The issue of waste management has been ongoing for decades in the occupied West Bank. on 2017, some 83 million cubic metres of wastewater flowed throughout the occupied West Bank, of which approximately 19 million cubic meters originated from Israeli settlements built on Palestinian territory in violation of international law, according to the Knesset Research Institute.
Alon Cohen-Lifshitz, a researcher for the Israeli NGO Bimkom, tells Al Jazeera that many Israeli settlements do not have proper waste treatment facilities. About 12 percent of settlement sewage remains untreated and travels down into streams near Palestinian communities.
“This is caused by the fact that Israel declared uncultivated land in the West Bank, which is usually on the hilltops, as ‘state land,'” during the Israeli military takeover of the territory in 1967, Lifshitz explained. “Taking over the hilltops also made it so Israel could easily control the area.”
Palestinian communities are severely affected by settler-produced waste owing to many of their villages having been forced to move to lower agricultural lands after Israel’s occupation of the Palestinian territory. Therefore, “the sewage issue is a side effect of Israel’s matrix of control in the West Bank,” Lifshitz added.

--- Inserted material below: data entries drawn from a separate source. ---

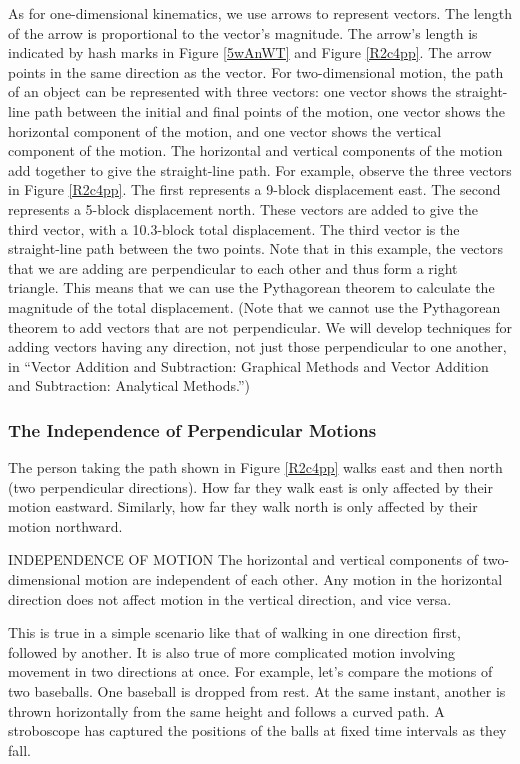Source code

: \documentclass[../../main-ap-physics.tex]{subfiles}
\begin{document}
As for one-dimensional kinematics, we use arrows to represent vectors. The length of the arrow is proportional to the vector's magnitude. The arrow's length is indicated by hash marks in Figure \ref{5wAnWT} and Figure \ref{R2c4pp}. The arrow points in the same direction as the vector. For two-dimensional motion, the path of an object can be represented with three vectors: one vector shows the straight-line path between the initial and final points of the motion, one vector shows the horizontal component of the motion, and one vector shows the vertical component of the motion. The horizontal and vertical components of the motion add together to give the straight-line path. For example, observe the three vectors in Figure \ref{R2c4pp}. The first represents a 9-block displacement east. The second represents a 5-block displacement north. These vectors are added to give the third vector, with a 10.3-block total displacement. The third vector is the straight-line path between the two points. Note that in this example, the vectors that we are adding are perpendicular to each other and thus form a right triangle. This means that we can use the Pythagorean theorem to calculate the magnitude of the total displacement. (Note that we cannot use the Pythagorean theorem to add vectors that are not perpendicular. We will develop techniques for adding vectors having any direction, not just those perpendicular to one another, in ``Vector Addition and Subtraction: Graphical Methods and Vector Addition and Subtraction: Analytical Methods.'')

\subsubsection*{The Independence of Perpendicular Motions}

The person taking the path shown in Figure \ref{R2c4pp} walks east and then north (two perpendicular directions). How far they walk east is only affected by their motion eastward. Similarly, how far they walk north is only affected by their motion northward.

\begin{gradient}{INDEPENDENCE OF MOTION}
    The horizontal and vertical components of two-dimensional motion are independent of each other. Any motion in the horizontal direction does not affect motion in the vertical direction, and vice versa.
\end{gradient}

This is true in a simple scenario like that of walking in one direction first, followed by another. It is also true of more complicated motion involving movement in two directions at once. For example, let's compare the motions of two baseballs. One baseball is dropped from rest. At the same instant, another is thrown horizontally from the same height and follows a curved path. A stroboscope has captured the positions of the balls at fixed time intervals as they fall.
\end{document}
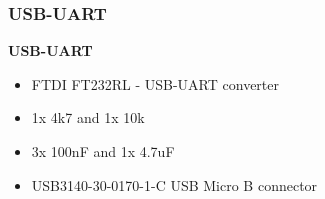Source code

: 
\subsubsection{USB-UART}

{\bf USB-UART}
\begin{itemize} \item FTDI FT232RL - USB-UART converter \item 1x 4k7 and 1x 10k
\item 3x 100nF and 1x 4.7uF \item USB3140-30-0170-1-C USB Micro B connector
\end{itemize}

In the case of Salfit, treatment plants in Ariel – one of Israel’s largest settlements in the West Bank with a population close to 19,000 – Ariel West, and the Barkan settlements routinely break down or overflow, causing raw sewage to flood into the al-Matwa valley and spring, exacerbating already existing waste issues in Palestinian communities.
The Salfit local council has been forced to build four-metre high walls along the al-Matwa spring to protect the city’s central water-pumping station from being flooded by the wastewater, according to a report by B’Tselem.
Up until a few years ago, local Palestinian waste from Salfit city had also contributed to the pollution in the spring. However, the Salfit municipality has since constructed an underground sewage system to transport local waste from the area, releasing it further down the valley.
Palestinians in Salfit have been attempting to establish a waste treatment facility for years; but, like scores of other Palestinian communities, they have been prevented from doing so by Israeli restrictions on Palestinian development in the majority of the West Bank.
B’Tselem’s report noted that the pollution had caused the local extinction of several species that had once inhabited the area, including deer, rabbits, and foxes. Boars are now the only animals left alive there, according to the group.